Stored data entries
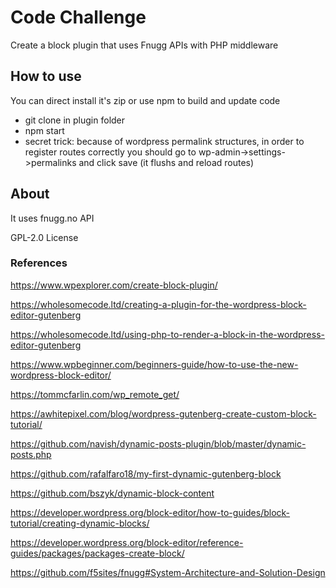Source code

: # Code Challenge

Create a block plugin that uses Fnugg APIs with PHP middleware

## How to use

You can direct install it's zip or use npm to build and update code

* git clone in plugin folder
* npm start
* secret trick: because of wordpress permalink structures, in order to register routes correctly you should go to wp-admin->settings->permalinks and click save (it flushs and reload routes)

## About

It uses fnugg.no API

GPL-2.0 License

### References
https://www.wpexplorer.com/create-block-plugin/

https://wholesomecode.ltd/creating-a-plugin-for-the-wordpress-block-editor-gutenberg

https://wholesomecode.ltd/using-php-to-render-a-block-in-the-wordpress-editor-gutenberg

https://www.wpbeginner.com/beginners-guide/how-to-use-the-new-wordpress-block-editor/

https://tommcfarlin.com/wp_remote_get/

https://awhitepixel.com/blog/wordpress-gutenberg-create-custom-block-tutorial/

https://github.com/navish/dynamic-posts-plugin/blob/master/dynamic-posts.php

https://github.com/rafalfaro18/my-first-dynamic-gutenberg-block

https://github.com/bszyk/dynamic-block-content

https://developer.wordpress.org/block-editor/how-to-guides/block-tutorial/creating-dynamic-blocks/

https://developer.wordpress.org/block-editor/reference-guides/packages/packages-create-block/

https://github.com/f5sites/fnugg#System-Architecture-and-Solution-Design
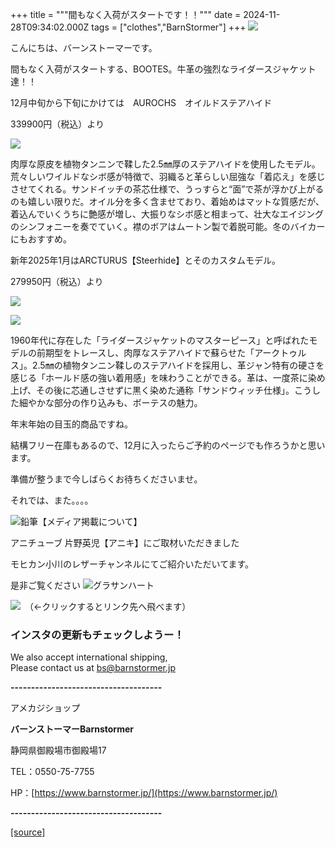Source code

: +++
title = """間もなく入荷がスタートです！！"""
date = 2024-11-28T09:34:02.000Z
tags = ["clothes","BarnStormer"]
+++
[![](https://stat.ameba.jp/user_images/20231023/16/barnstormer-go/b2/03/p/o0420015015354743273.png)](https://ameblo.jp/barnstormer-go/entry-12825670498.html)

こんにちは、バーンストーマーです。

間もなく入荷がスタートする、BOOTES。牛革の強烈なライダースジャケット達！！

12月中旬から下旬にかけては　AUROCHS　オイルドステアハイド

339900円（税込）より

[![](https://stat.ameba.jp/user_images/20241128/18/barnstormer-go/a5/63/j/o0637073015515320114.jpg)](https://stat.ameba.jp/user_images/20241128/18/barnstormer-go/a5/63/j/o0637073015515320114.jpg)

肉厚な原皮を植物タンニンで鞣した2.5㎜厚のステアハイドを使用したモデル。荒々しいワイルドなシボ感が特徴で、羽織ると革らしい屈強な「着応え」を感じさせてくれる。サンドイッチの茶芯仕様で、うっすらと“面”で茶が浮かび上がるのも嬉しい限りだ。オイル分を多く含ませており、着始めはマットな質感だが、着込んでいくうちに艶感が増し、大振りなシボ感と相まって、壮大なエイジングのシンフォニーを奏でていく。襟のボアはムートン製で着脱可能。冬のバイカーにもおすすめ。

新年2025年1月はARCTURUS【Steerhide】とそのカスタムモデル。

279950円（税込）より

[![](https://stat.ameba.jp/user_images/20241128/18/barnstormer-go/55/aa/j/o1024102415515320117.jpg)](https://stat.ameba.jp/user_images/20241128/18/barnstormer-go/55/aa/j/o1024102415515320117.jpg)

[![](https://stat.ameba.jp/user_images/20241128/18/barnstormer-go/d6/b9/j/o1024102415515320121.jpg)](https://stat.ameba.jp/user_images/20241128/18/barnstormer-go/d6/b9/j/o1024102415515320121.jpg)

1960年代に存在した「ライダースジャケットのマスターピース」と呼ばれたモデルの前期型をトレースし、肉厚なステアハイドで蘇らせた「アークトゥルス」。2.5㎜の植物タンニン鞣しのステアハイドを採用し、革ジャン特有の硬さを感じる「ホールド感の強い着用感」を味わうことができる。革は、一度茶に染め上げ、その後に芯通しさせずに黒く染めた通称「サンドウィッチ仕様」。こうした細やかな部分の作り込みも、ボーテスの魅力。

年末年始の目玉的商品ですね。

結構フリー在庫もあるので、12月に入ったらご予約のページでも作ろうかと思います。

準備が整うまで今しばらくお待ちくださいませ。

それでは、また。。。。

![鉛筆](https://stat100.ameba.jp/blog/ucs/img/char/char3/519.png)【メディア掲載について】

アニチューブ 片野英児【アニキ】にご取材いただきました

モヒカン小川のレザーチャンネルにてご紹介いただいてます。

是非ご覧ください ![グラサンハート](https://stat100.ameba.jp/blog/ucs/img/char/char3/148.png)

[![](https://stat.ameba.jp/user_images/20230412/16/barnstormer-go/6a/23/p/o0108010815269242493.png)](https://www.instagram.com/barnstormer_daily/)　（←クリックするとリンク先へ飛べます）

### インスタの更新もチェックしようー！

We also accept international shipping,  
Please contact us at bs@barnstormer.jp

**\-------------------------------------**

アメカジショップ

**バーンストーマーBarnstormer**

静岡県御殿場市御殿場17

TEL：0550-75-7755

HP：[https://www.barnstormer.jp/](https://www.barnstormer.jp/)

**\-------------------------------------**

[[source]](https://ameblo.jp/barnstormer-go/entry-12876683673.html)
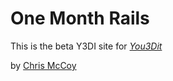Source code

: # One Month Rails

This is the beta Y3DI site for [*You3Dit*](http://www.you3dit.com)

by [Chris McCoy](http://www.chrisdmccoy.com) 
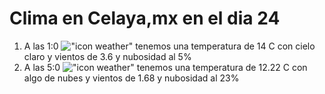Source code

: # Clima en Celaya,mx en el dia 24

1. A las 1:0 !["icon weather"](http://openweathermap.org/img/w/01n.png) tenemos una temperatura de 14 C con cielo claro y  vientos de 3.6 y nubosidad al 5%
1. A las 5:0 !["icon weather"](http://openweathermap.org/img/w/02n.png) tenemos una temperatura de 12.22 C con algo de nubes y  vientos de 1.68 y nubosidad al 23%
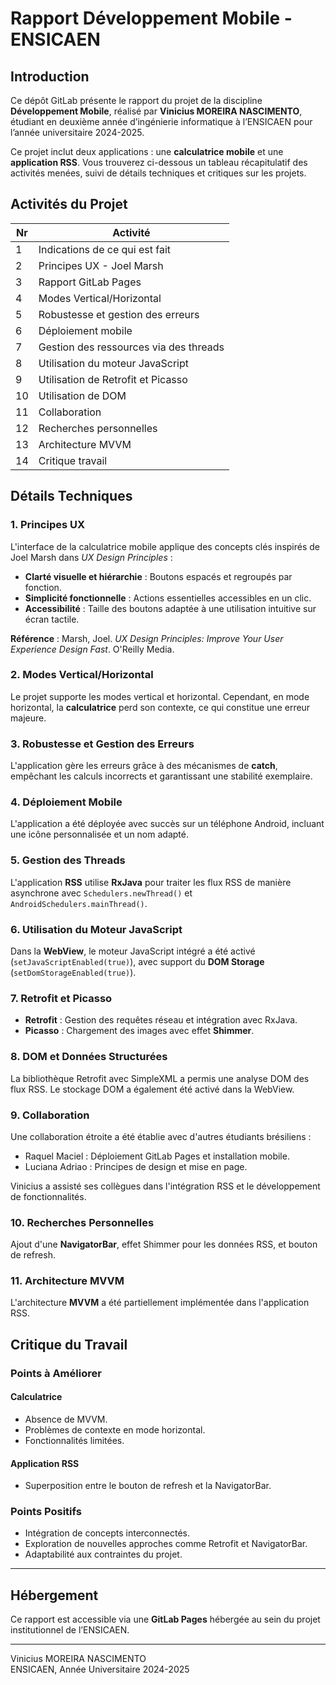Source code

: # Rapport Développement Mobile - ENSICAEN

## Introduction
Ce dépôt GitLab présente le rapport du projet de la discipline **Développement Mobile**, réalisé par **Vinicius MOREIRA NASCIMENTO**, étudiant en deuxième année d’ingénierie informatique à l’ENSICAEN pour l’année universitaire 2024-2025.

Ce projet inclut deux applications : une **calculatrice mobile** et une **application RSS**. Vous trouverez ci-dessous un tableau récapitulatif des activités menées, suivi de détails techniques et critiques sur les projets.

## Activités du Projet

| Nr  | Activité                                                                 |
|-----|--------------------------------------------------------------------------|
| 1   | Indications de ce qui est fait                                           |
| 2   | Principes UX - Joel Marsh                                                |
| 3   | Rapport GitLab Pages                                                     |
| 4   | Modes Vertical/Horizontal                                                |
| 5   | Robustesse et gestion des erreurs                                        |
| 6   | Déploiement mobile                                                       |
| 7   | Gestion des ressources via des threads                                   |
| 8   | Utilisation du moteur JavaScript                                         |
| 9   | Utilisation de Retrofit et Picasso                                       |
| 10  | Utilisation de DOM                                                       |
| 11  | Collaboration                                                            |
| 12  | Recherches personnelles                                                  |
| 13  | Architecture MVVM                                                        |
| 14  | Critique travail                                                         |

## Détails Techniques

### 1. Principes UX
L'interface de la calculatrice mobile applique des concepts clés inspirés de Joel Marsh dans *UX Design Principles* :
- **Clarté visuelle et hiérarchie** : Boutons espacés et regroupés par fonction.
- **Simplicité fonctionnelle** : Actions essentielles accessibles en un clic.
- **Accessibilité** : Taille des boutons adaptée à une utilisation intuitive sur écran tactile.

**Référence** : Marsh, Joel. *UX Design Principles: Improve Your User Experience Design Fast*. O'Reilly Media.

### 2. Modes Vertical/Horizontal
Le projet supporte les modes vertical et horizontal. Cependant, en mode horizontal, la **calculatrice** perd son contexte, ce qui constitue une erreur majeure.

### 3. Robustesse et Gestion des Erreurs
L'application gère les erreurs grâce à des mécanismes de **catch**, empêchant les calculs incorrects et garantissant une stabilité exemplaire.

### 4. Déploiement Mobile
L'application a été déployée avec succès sur un téléphone Android, incluant une icône personnalisée et un nom adapté.

### 5. Gestion des Threads
L'application **RSS** utilise **RxJava** pour traiter les flux RSS de manière asynchrone avec `Schedulers.newThread()` et `AndroidSchedulers.mainThread()`.

### 6. Utilisation du Moteur JavaScript
Dans la **WebView**, le moteur JavaScript intégré a été activé (`setJavaScriptEnabled(true)`), avec support du **DOM Storage** (`setDomStorageEnabled(true)`).

### 7. Retrofit et Picasso
- **Retrofit** : Gestion des requêtes réseau et intégration avec RxJava.
- **Picasso** : Chargement des images avec effet **Shimmer**.

### 8. DOM et Données Structurées
La bibliothèque Retrofit avec SimpleXML a permis une analyse DOM des flux RSS. Le stockage DOM a également été activé dans la WebView.

### 9. Collaboration
Une collaboration étroite a été établie avec d'autres étudiants brésiliens :
- Raquel Maciel : Déploiement GitLab Pages et installation mobile.
- Luciana Adriao : Principes de design et mise en page.

Vinicius a assisté ses collègues dans l'intégration RSS et le développement de fonctionnalités.

### 10. Recherches Personnelles
Ajout d'une **NavigatorBar**, effet Shimmer pour les données RSS, et bouton de refresh.

### 11. Architecture MVVM
L'architecture **MVVM** a été partiellement implémentée dans l'application RSS.

## Critique du Travail

### Points à Améliorer
#### Calculatrice
- Absence de MVVM.
- Problèmes de contexte en mode horizontal.
- Fonctionnalités limitées.

#### Application RSS
- Superposition entre le bouton de refresh et la NavigatorBar.

### Points Positifs
- Intégration de concepts interconnectés.
- Exploration de nouvelles approches comme Retrofit et NavigatorBar.
- Adaptabilité aux contraintes du projet.

---

## Hébergement
Ce rapport est accessible via une **GitLab Pages** hébergée au sein du projet institutionnel de l’ENSICAEN.

---
Vinicius MOREIRA NASCIMENTO  
ENSICAEN, Année Universitaire 2024-2025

### Work required
Above are the entries. Quote exactly the lines from the one bearing "Rapport GitLab Pages" through the one bearing "### 3. Robustesse et Gestion des Erreurs".

### Result below
| 3   | Rapport GitLab Pages                                                     |
| 4   | Modes Vertical/Horizontal                                                |
| 5   | Robustesse et gestion des erreurs                                        |
| 6   | Déploiement mobile                                                       |
| 7   | Gestion des ressources via des threads                                   |
| 8   | Utilisation du moteur JavaScript                                         |
| 9   | Utilisation de Retrofit et Picasso                                       |
| 10  | Utilisation de DOM                                                       |
| 11  | Collaboration                                                            |
| 12  | Recherches personnelles                                                  |
| 13  | Architecture MVVM                                                        |
| 14  | Critique travail                                                         |

## Détails Techniques

### 1. Principes UX
L'interface de la calculatrice mobile applique des concepts clés inspirés de Joel Marsh dans *UX Design Principles* :
- **Clarté visuelle et hiérarchie** : Boutons espacés et regroupés par fonction.
- **Simplicité fonctionnelle** : Actions essentielles accessibles en un clic.
- **Accessibilité** : Taille des boutons adaptée à une utilisation intuitive sur écran tactile.

**Référence** : Marsh, Joel. *UX Design Principles: Improve Your User Experience Design Fast*. O'Reilly Media.

### 2. Modes Vertical/Horizontal
Le projet supporte les modes vertical et horizontal. Cependant, en mode horizontal, la **calculatrice** perd son contexte, ce qui constitue une erreur majeure.

### 3. Robustesse et Gestion des Erreurs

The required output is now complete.